- [TASK TO CARRY OUT]:
In the listing below, find the line holding "-Google maps" and the line holding "- UML DIAGRAM". Write out those two lines and all lines between, exactly, and nothing more.

***** ENTRIES SHOWN *****

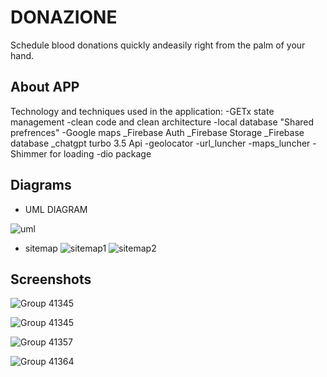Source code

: # DONAZIONE

Schedule blood donations quickly andeasily right from the palm of your hand.

## About APP
Technology and techniques used in the application: 
-GETx state management
-clean code and clean architecture
-local database "Shared prefrences"
-Google maps
_Firebase Auth
_Firebase Storage
_Firebase database
_chatgpt turbo 3.5 Api
-geolocator
-url_luncher
-maps_luncher
-Shimmer for loading
-dio package


## Diagrams

- UML DIAGRAM

![uml](https://github.com/Ma7moud-Eltantawy/DONAZIONE/assets/61250075/bf7e1f62-5b28-4beb-b538-ddf4d1976300)

- sitemap
![sitemap1](https://github.com/Ma7moud-Eltantawy/DONAZIONE/assets/61250075/a598b3b6-7092-4422-bc7d-d137b66a1616)
![sitemap2](https://github.com/Ma7moud-Eltantawy/DONAZIONE/assets/61250075/f94638f7-5298-4eac-9c6b-7a8247605efd)


## Screenshots 
![Group 41345](https://github.com/Ma7moud-Eltantawy/DONAZIONE/assets/61250075/38e67113-dcd6-43f4-881c-9f9a00e28810)

![Group 41345](https://github.com/Ma7moud-Eltantawy/DONAZIONE/assets/61250075/55be7539-3963-453c-972d-d5df6a042c5e)

![Group 41357](https://github.com/Ma7moud-Eltantawy/DONAZIONE/assets/61250075/4b3ee72e-2f2e-40ba-a7dc-87cb9c45cf39)

![Group 41364](https://github.com/Ma7moud-Eltantawy/DONAZIONE/assets/61250075/f6747131-072c-4457-8a77-6959a9bff499)


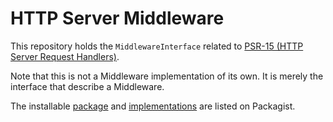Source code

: HTTP Server Middleware
==============

This repository holds the `MiddlewareInterface` related to [PSR-15 (HTTP Server Request Handlers)][psr-url].

Note that this is not a Middleware implementation of its own. It is merely the interface that describe a Middleware.

The installable [package][package-url] and [implementations][implementation-url] are listed on Packagist.

[psr-url]: https://www.php-fig.org/psr/psr-15/
[package-url]: https://packagist.org/packages/psr/http-server-middleware
[implementation-url]: https://packagist.org/providers/psr/http-server-middleware-implementation
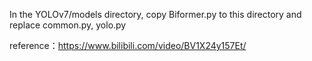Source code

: In the YOLOv7/models directory, copy Biformer.py to this directory and replace common.py, yolo.py

reference：https://www.bilibili.com/video/BV1X24y157Et/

*****

- [PROBLEM SOLUTION]:
-Google maps
_Firebase Auth
_Firebase Storage
_Firebase database
_chatgpt turbo 3.5 Api
-geolocator
-url_luncher
-maps_luncher
-Shimmer for loading
-dio package


## Diagrams

- UML DIAGRAM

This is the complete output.